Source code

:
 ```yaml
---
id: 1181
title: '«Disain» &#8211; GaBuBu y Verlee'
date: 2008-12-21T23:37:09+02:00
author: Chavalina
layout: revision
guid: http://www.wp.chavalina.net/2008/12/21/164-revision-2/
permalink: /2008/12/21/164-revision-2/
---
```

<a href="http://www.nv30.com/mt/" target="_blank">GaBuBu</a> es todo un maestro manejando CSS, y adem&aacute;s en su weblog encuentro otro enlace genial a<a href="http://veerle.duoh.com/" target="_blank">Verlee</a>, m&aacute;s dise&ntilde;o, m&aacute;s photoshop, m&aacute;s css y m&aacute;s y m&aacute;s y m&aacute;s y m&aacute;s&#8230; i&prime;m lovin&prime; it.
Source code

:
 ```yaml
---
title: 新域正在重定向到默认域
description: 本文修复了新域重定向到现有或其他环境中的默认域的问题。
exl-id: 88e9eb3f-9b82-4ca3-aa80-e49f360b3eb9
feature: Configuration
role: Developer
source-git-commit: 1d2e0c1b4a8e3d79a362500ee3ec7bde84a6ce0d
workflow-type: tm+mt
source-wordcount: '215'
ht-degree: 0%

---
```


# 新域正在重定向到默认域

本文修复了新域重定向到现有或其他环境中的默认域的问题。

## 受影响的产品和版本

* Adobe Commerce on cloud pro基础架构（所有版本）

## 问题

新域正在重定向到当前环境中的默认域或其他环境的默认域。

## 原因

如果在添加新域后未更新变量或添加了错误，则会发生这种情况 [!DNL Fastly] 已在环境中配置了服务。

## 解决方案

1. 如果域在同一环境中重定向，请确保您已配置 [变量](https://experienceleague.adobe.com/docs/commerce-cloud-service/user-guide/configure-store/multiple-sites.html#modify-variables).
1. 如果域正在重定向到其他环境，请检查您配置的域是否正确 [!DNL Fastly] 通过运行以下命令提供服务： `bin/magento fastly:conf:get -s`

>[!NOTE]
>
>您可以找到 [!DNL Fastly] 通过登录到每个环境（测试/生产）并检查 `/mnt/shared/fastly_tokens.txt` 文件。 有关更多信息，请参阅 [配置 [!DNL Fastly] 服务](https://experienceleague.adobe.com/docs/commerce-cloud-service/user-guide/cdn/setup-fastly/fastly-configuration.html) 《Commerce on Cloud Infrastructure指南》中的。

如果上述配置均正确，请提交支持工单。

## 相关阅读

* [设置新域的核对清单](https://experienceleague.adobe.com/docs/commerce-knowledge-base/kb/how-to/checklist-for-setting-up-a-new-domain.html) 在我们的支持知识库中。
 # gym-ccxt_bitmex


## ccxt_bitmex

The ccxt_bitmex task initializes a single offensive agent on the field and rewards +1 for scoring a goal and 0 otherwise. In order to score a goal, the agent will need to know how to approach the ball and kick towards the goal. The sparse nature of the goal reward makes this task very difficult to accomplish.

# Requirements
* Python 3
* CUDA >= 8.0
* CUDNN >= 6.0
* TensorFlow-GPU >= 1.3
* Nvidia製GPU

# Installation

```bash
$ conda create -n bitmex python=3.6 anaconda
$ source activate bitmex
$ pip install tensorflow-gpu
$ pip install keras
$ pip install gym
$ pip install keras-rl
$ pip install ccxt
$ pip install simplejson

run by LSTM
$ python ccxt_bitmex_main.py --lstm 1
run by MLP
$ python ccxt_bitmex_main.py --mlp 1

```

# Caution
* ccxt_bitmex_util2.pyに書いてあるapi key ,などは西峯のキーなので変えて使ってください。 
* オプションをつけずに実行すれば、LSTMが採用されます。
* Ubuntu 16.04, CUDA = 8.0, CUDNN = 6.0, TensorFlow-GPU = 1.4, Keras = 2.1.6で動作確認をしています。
────
→ Assignment:
The lines above, from the first through the one containing "新域正在重定向到当前环境中的默认域或其他环境的默认域。", must be restated word for word, with nothing added.

→ Solved exercise:
Source code

:
 ```yaml
---
id: 1181
title: '«Disain» &#8211; GaBuBu y Verlee'
date: 2008-12-21T23:37:09+02:00
author: Chavalina
layout: revision
guid: http://www.wp.chavalina.net/2008/12/21/164-revision-2/
permalink: /2008/12/21/164-revision-2/
---
```

<a href="http://www.nv30.com/mt/" target="_blank">GaBuBu</a> es todo un maestro manejando CSS, y adem&aacute;s en su weblog encuentro otro enlace genial a<a href="http://veerle.duoh.com/" target="_blank">Verlee</a>, m&aacute;s dise&ntilde;o, m&aacute;s photoshop, m&aacute;s css y m&aacute;s y m&aacute;s y m&aacute;s y m&aacute;s&#8230; i&prime;m lovin&prime; it.
Source code

:
 ```yaml
---
title: 新域正在重定向到默认域
description: 本文修复了新域重定向到现有或其他环境中的默认域的问题。
exl-id: 88e9eb3f-9b82-4ca3-aa80-e49f360b3eb9
feature: Configuration
role: Developer
source-git-commit: 1d2e0c1b4a8e3d79a362500ee3ec7bde84a6ce0d
workflow-type: tm+mt
source-wordcount: '215'
ht-degree: 0%

---
```


# 新域正在重定向到默认域

本文修复了新域重定向到现有或其他环境中的默认域的问题。

## 受影响的产品和版本

* Adobe Commerce on cloud pro基础架构（所有版本）

## 问题

新域正在重定向到当前环境中的默认域或其他环境的默认域。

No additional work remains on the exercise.